Chapter Four—For the Beauty of the Earth
In 2002, Julie and I renewed our wedding vows. Our original wedding day was a wet, overcast event in which two very young and “in love” people committed themselves to something bigger than they either imagined. I had just graduated from college (barely) the week before and Julie really didn’t get to plan her wedding the way she would have wanted. It was beautiful and tasteful yet it was not what she had envisioned for that special day.
So on a beautiful spring morning in an outside garden service, Julie and I recommitted ourselves to the vows we had made ten years earlier. It was amazing. Julie was stunning in a simple white gown and hair up in flowers with curls hanging down framing her deep blue eyes. Samuel walked her down from the back door of the church to the garden of tall trees that shaded the area from the morning sun. Noah carried the second ring we found for the occasion and Emma tried her best to drop flower pedals for Julie to walk on. I was a little thinner in the waste (and the hair) than I was ten years earlier. Dear friends from seminary (whom we had spent the past five and a half years living life together—see the previous chapter) were there to celebrate with us and one of my favorite professors performed the ceremony.
It was beautiful but now, six years later, the beauty of that moment is gone. We have lots of photos and videos taken by neighbors. Yet in all of the photos and all of the video, nothing can capture the beauty of that day and that moment. Even in that moment though, we were left wanting more beauty.
Wright talks about the “transience of beauty” (pg. 40). A photograph, a recording, a book, a painting, a play, a film—all of these things are flashes of beauty that fade away.

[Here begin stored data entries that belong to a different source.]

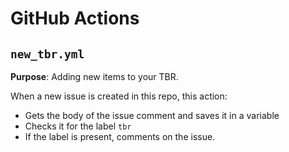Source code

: # GitHub Actions 

## `new_tbr.yml`

**Purpose**: Adding new items to your TBR. 

When a new issue is created in this repo, this action: 

- Gets the body of the issue comment and saves it in a variable 
- Checks it for the label `tbr`
- If the label is present, comments on the issue. 
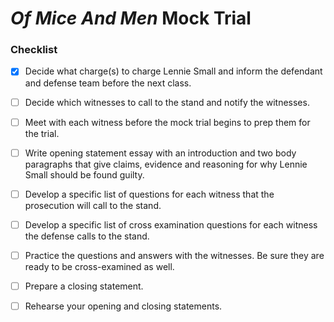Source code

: # _Of Mice And Men_ Mock Trial
### Checklist
- [x] Decide what charge(s) to charge Lennie Small and inform the defendant and defense team before the next class. 
- [ ] Decide which witnesses to call to the stand and notify the witnesses.
- [ ] Meet with each witness before the mock trial begins to prep them for the trial. 
- [ ] Write opening statement essay with an introduction and two body paragraphs that give claims, evidence and reasoning for why Lennie Small should be found guilty.
- [ ] Develop a specific list of questions for each witness that the prosecution will call to the stand.
- [ ] Develop a specific list of cross examination questions for each witness the defense calls to the stand.
- [ ] Practice the questions and answers with the witnesses. Be sure they are ready to be cross-examined as well.
- [ ] Prepare a closing statement.
- [ ] Rehearse your opening and closing statements.

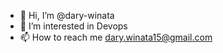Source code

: - 👋 Hi, I’m @dary-winata
- 👀 I’m interested in Devops
- 📫 How to reach me dary.winata15@gmail.com

<!---
dary-winata/dary-winata is a ✨ special ✨ repository because its `README.md` (this file) appears on your GitHub profile.
You can click the Preview link to take a look at your changes.
--->
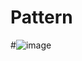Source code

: # Pattern


#![image](https://user-images.githubusercontent.com/16507410/116510856-35e25500-a8e3-11eb-8e38-1164eac979a2.png)

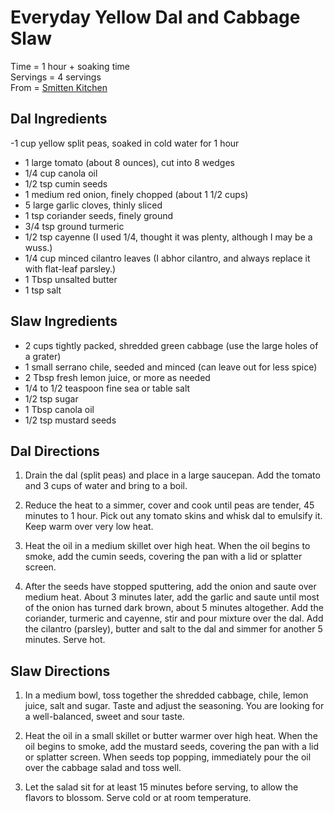 Everyday Yellow Dal and Cabbage Slaw
=====

Time = 1 hour + soaking time \
Servings = 4 servings \
From = [Smitten Kitchen](https://smittenkitchen.com/2007/06/everyday-yellow-dal/)

**Dal Ingredients**
----

-1 cup yellow split peas, soaked in cold water for 1 hour
- 1 large tomato (about 8 ounces), cut into 8 wedges
- 1/4 cup canola oil
- 1/2 tsp cumin seeds
- 1 medium red onion, finely chopped (about 1 1/2 cups)
- 5 large garlic cloves, thinly sliced
- 1 tsp coriander seeds, finely ground
- 3/4 tsp ground turmeric
- 1/2 tsp cayenne (I used 1/4, thought it was plenty, although I may be a wuss.)
- 1/4 cup minced cilantro leaves (I abhor cilantro, and always replace it with flat-leaf parsley.)
- 1 Tbsp unsalted butter
- 1 tsp salt

**Slaw Ingredients**
----
- 2 cups tightly packed, shredded green cabbage (use the large holes of a grater)
- 1 small serrano chile, seeded and minced (can leave out for less spice)
- 2 Tbsp fresh lemon juice, or more as needed
- 1/4 to 1/2 teaspoon fine sea or table salt
- 1/2 tsp sugar
- 1 Tbsp canola oil
- 1/2 tsp mustard seeds


**Dal Directions**
----

1. Drain the dal (split peas) and place in a large saucepan. Add the tomato and 3 cups of water and bring to a boil.

2. Reduce the heat to a simmer, cover and cook until peas are tender, 45 minutes to 1 hour. Pick out any tomato skins and whisk dal to emulsify it. Keep warm over very low heat.

3. Heat the oil in a medium skillet over high heat. When the oil begins to smoke, add the cumin seeds, covering the pan with a lid or splatter screen. 

4. After the seeds have stopped sputtering, add the onion and saute over medium heat. About 3 minutes later, add the garlic and saute until most of the onion has turned dark brown, about 5 minutes altogether. Add the coriander, turmeric and cayenne, stir and pour mixture over the dal. Add the cilantro (parsley), butter and salt to the dal and simmer for another 5 minutes. Serve hot.


**Slaw Directions**
----

1. In a medium bowl, toss together the shredded cabbage, chile, lemon juice, salt and sugar. Taste and adjust the seasoning. You are looking for a well-balanced, sweet and sour taste.

2. Heat the oil in a small skillet or butter warmer over high heat. When the oil begins to smoke, add the mustard seeds, covering the pan with a lid or splatter screen. When seeds top popping, immediately pour the oil over the cabbage salad and toss well. 

3. Let the salad sit for at least 15 minutes before serving, to allow the flavors to blossom. Serve cold or at room temperature.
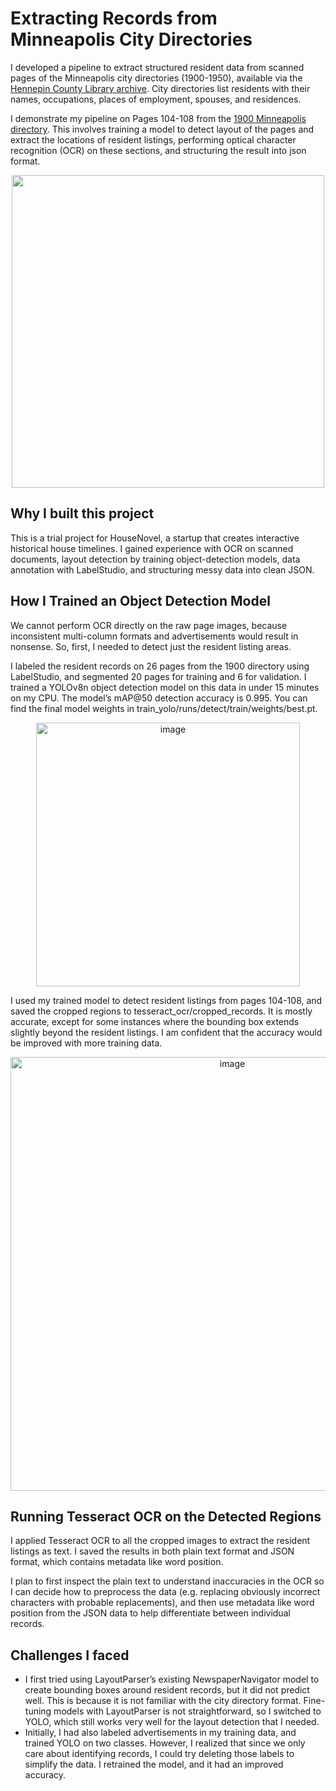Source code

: # Extracting Records from Minneapolis City Directories

I developed a pipeline to extract structured resident data from scanned pages of the Minneapolis city directories (1900-1950), available via the [Hennepin County Library archive](https://box2.nmtvault.com/Hennepin2/). City directories list residents with their names, occupations, places of employment, spouses, and residences.

I demonstrate my pipeline on Pages 104-108 from the [1900 Minneapolis directory](https://box2.nmtvault.com/Hennepin2/jsp/RcWebImageViewer.jsp?doc_id=7083e412-1de2-42fe-b070-7f82e5c869a4/mnmhcl00/20130429/00000008&pg_seq=112&search_doc=). This involves training a model to detect layout of the pages and extract the locations of resident listings, performing optical character recognition (OCR) on these sections, and structuring the result into json format.

<p align="center">
  <img src="https://github.com/user-attachments/assets/69645fd8-138f-484b-968e-7907fb2610c9" width="500"/>
</p>

## Why I built this project

This is a trial project for HouseNovel, a startup that creates interactive historical house timelines. I gained experience with OCR on scanned documents, layout detection by training object-detection models, data annotation with LabelStudio, and structuring messy data into clean JSON.

## How I Trained an Object Detection Model

We cannot perform OCR directly on the raw page images, because inconsistent multi-column formats and advertisements would result in nonsense. So, first, I needed to detect just the resident listing areas.

I labeled the resident records on 26 pages from the 1900 directory using LabelStudio, and segmented 20 pages for training and 6 for validation. I trained a YOLOv8n object detection model on this data in under 15 minutes on my CPU. The model’s mAP@50 detection accuracy is 0.995. You can find the final model weights in train_yolo/runs/detect/train/weights/best.pt. 

<p align="center">
<img width="422" alt="image" src="https://github.com/user-attachments/assets/417e708a-9d03-4d80-96d3-4723d1ee9eba" />
</p>

I used my trained model to detect resident listings from pages 104-108, and saved the cropped regions to tesseract_ocr/cropped_records. It is mostly accurate, except for some instances where the bounding box extends slightly beyond the resident listings. I am confident that the accuracy would be improved with more training data.

<p align="center">
<img width="694" alt="image" src="https://github.com/user-attachments/assets/264dd693-9c16-4b07-bd33-d58bf2d42f31" />
</p>

## Running Tesseract OCR on the Detected Regions
I applied Tesseract OCR to all the cropped images to extract the resident listings as text. I saved the results in both plain text format and JSON format, which contains metadata like word position.

I plan to first inspect the plain text to understand inaccuracies in the OCR so I can decide how to preprocess the data (e.g. replacing obviously incorrect characters with probable replacements), and then use metadata like word position from the JSON data to help differentiate between individual records.

## Challenges I faced

- I first tried using LayoutParser’s existing NewspaperNavigator model to create bounding boxes around resident records, but it did not predict well. This is because it is not familiar with the city directory format. Fine-tuning models with LayoutParser is not straightforward, so I switched to YOLO, which still works very well for the layout detection that I needed.
- Initially, I had also labeled advertisements in my training data, and trained YOLO on two classes. However, I realized that since we only care about identifying records, I could try deleting those labels to simplify the data. I retrained the model, and it had an improved accuracy.
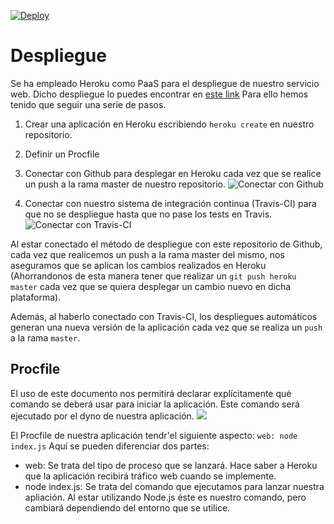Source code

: [![Deploy](https://www.herokucdn.com/deploy/button.png)](https://heroku.com/deploy)


# Despliegue

Se ha empleado Heroku como PaaS para el despliegue de nuestro servicio web.
Dicho despliegue lo puedes encontrar en [este link](https://hospitaliv.herokuapp.com/)
Para ello hemos tenido que seguir una serie de pasos.

1. Crear una aplicación en Heroku escribiendo `heroku create` en nuestro repositorio.
2. Definir un Procfile
3. Conectar con Github para desplegar en Heroku cada vez que se realice un push a la rama master de nuestro repositorio.
![Conectar con Github](/assets/img/github.png)

4. Conectar con nuestro sistema de integración continua (Travis-CI) para que no se despliegue hasta que no pase los tests en Travis.
![Conectar con Travis-CI](/assets/img/integracioncontinua.png)

Al estar conectado el método de despliegue con este repositorio de Github, cada vez que realicemos un push a la rama master del mismo, nos aseguramos que se aplican los cambios realizados en Heroku (Ahorrandonos de esta manera tener que realizar un `git push heroku master` cada vez que se quiera desplegar un cambio nuevo en dicha plataforma).

Además, al haberlo conectado con Travis-CI, los despliegues automáticos generan una nueva versión de la aplicación cada vez que se realiza un `push` a la rama `master`.



## Procfile

El uso de este documento nos permitirá declarar explícitamente qué comando se deberá usar para iniciar la aplicación.
Este comando será ejecutado por el dyno de nuestra aplicación.
![](/assets/img/dyno.png)


El Procfile de nuestra aplicación tendr'el siguiente aspecto:
`web: node index.js`
Aquí se pueden diferenciar dos partes:
- web: Se trata del tipo de proceso que se lanzará. Hace saber a Heroku que la aplicación recibirá tráfico web cuando se implemente.
- node index.js: Se trata del comando que ejecutamos para lanzar nuestra apliación. Al estar utilizando Node.js éste es nuestro comando, pero cambiará dependiendo del entorno que se utilice.
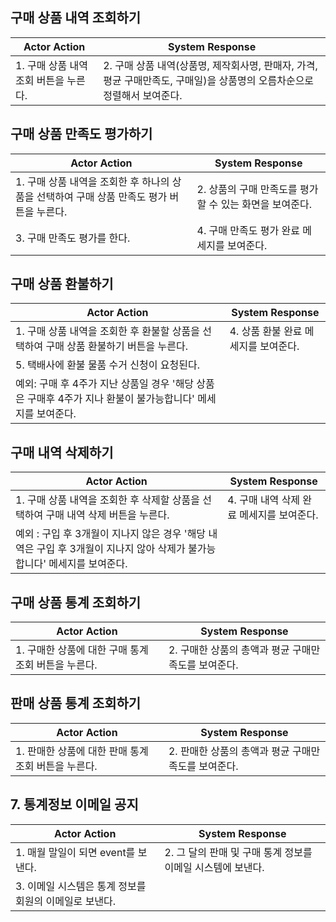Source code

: ## 구매 상품 내역 조회하기
| Actor Action | System Response|
|--|--|
|1. 구매 상품 내역 조회 버튼을 누른다. |2. 구매 상품 내역(상품명, 제작회사명, 판매자, 가격, 평균 구매만족도, 구매일)을 상품명의 오름차순으로 정렬해서 보여준다. |

## 구매 상품 만족도 평가하기
| Actor Action | System Response|
|--|--|
|1. 구매 상품 내역을 조회한 후 하나의 상품을 선택하여 구매 상품 만족도 평가 버튼을 누른다. | 2. 상품의 구매 만족도를 평가할 수 있는 화면을 보여준다. |
|3. 구매 만족도 평가를 한다. | 4. 구매 만족도 평가 완료 메세지를 보여준다. | 

## 구매 상품 환불하기
| Actor Action | System Response|
|--|--|
|1. 구매 상품 내역을 조회한 후 환불할 상품을 선택하여 구매 상품 환불하기 버튼을 누른다. | 4. 상품 환불 완료 메세지를 보여준다.|
|5. 택배사에 환불 물품 수거 신청이 요청된다.|
|예외: 구매 후 4주가 지난 상품일 경우 '해당 상품은 구매후 4주가 지나 환불이 불가능합니다' 메세지를 보여준다.  |


## 구매 내역 삭제하기
| Actor Action | System Response|
|--|--|
|1. 구매 상품 내역을 조회한 후 삭제할 상품을 선택하여 구매 내역 삭제 버튼을 누른다. | 4. 구매 내역 삭제 완료 메세지를 보여준다. |
|예외 : 구입 후 3개월이 지나지 않은 경우 '해당 내역은 구입 후 3개월이 지나지 않아 삭제가 불가능합니다' 메세지를 보여준다.  |

## 구매 상품 통계 조회하기
| Actor Action | System Response|
|--|--|
|1. 구매한 상품에 대한 구매 통계 조회 버튼을 누른다. |2. 구매한 상품의 총액과 평균 구매만족도를 보여준다.  |


## 판매 상품 통계 조회하기
| Actor Action | System Response|
|--|--|
|1. 판매한 상품에 대한 판매 통계 조회 버튼을 누른다. |2. 판매한 상품의 총액과 평균 구매만족도를 보여준다. |

## 7. 통계정보 이메일 공지
| Actor Action | System Response|
|--|--|
|1. 매월 말일이 되면 event를 보낸다. |2. 그 달의 판매 및 구매 통계 정보를 이메일 시스템에 보낸다. |
|3. 이메일 시스템은 통계 정보를 회원의 이메일로 보낸다.|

Wright says that beauty always leaves us wanting more. Beauty is “the sense of longing, the kind of pleasure which is exquisite and yet leaves us unsatisfied….The world is full of beauty, but the beauty [itself] is incomplete” (pg. 40).
Wright suggests that we know, deep inside, that this beauty is fleeting and transient. But at the same time, we deeply long for a beauty that is permanent and lasting. Paul says that permanence is coming and today we see things through a dimly lit mirror but someday, “we will see everything with perfect clarity. All that I know now is partial and incomplete, but then I will know everything completely, just as God now knows me completely” (1st Cor. 13:12). Wright says that God promises to complete what God began “The beauty of this world will be enfolded in the beauty of God—and not just the beauty of God himself, but the beauty which, because God is the creator par excellence, he will create when the present world is rescued, healed, restored and completed.”
Questions—
1. What did you experience this week (see, touch, smell, hear) that was beautiful? How does that compare with the most beautiful thing you have experienced?
2. Have you ever longed for beauty? What is it like? What is it like to experience beauty knowing that it won’t always be the way you experienced it for the moment you were there?
3. How has that beautiful thing, not lost its luster but left you longing for more beauty?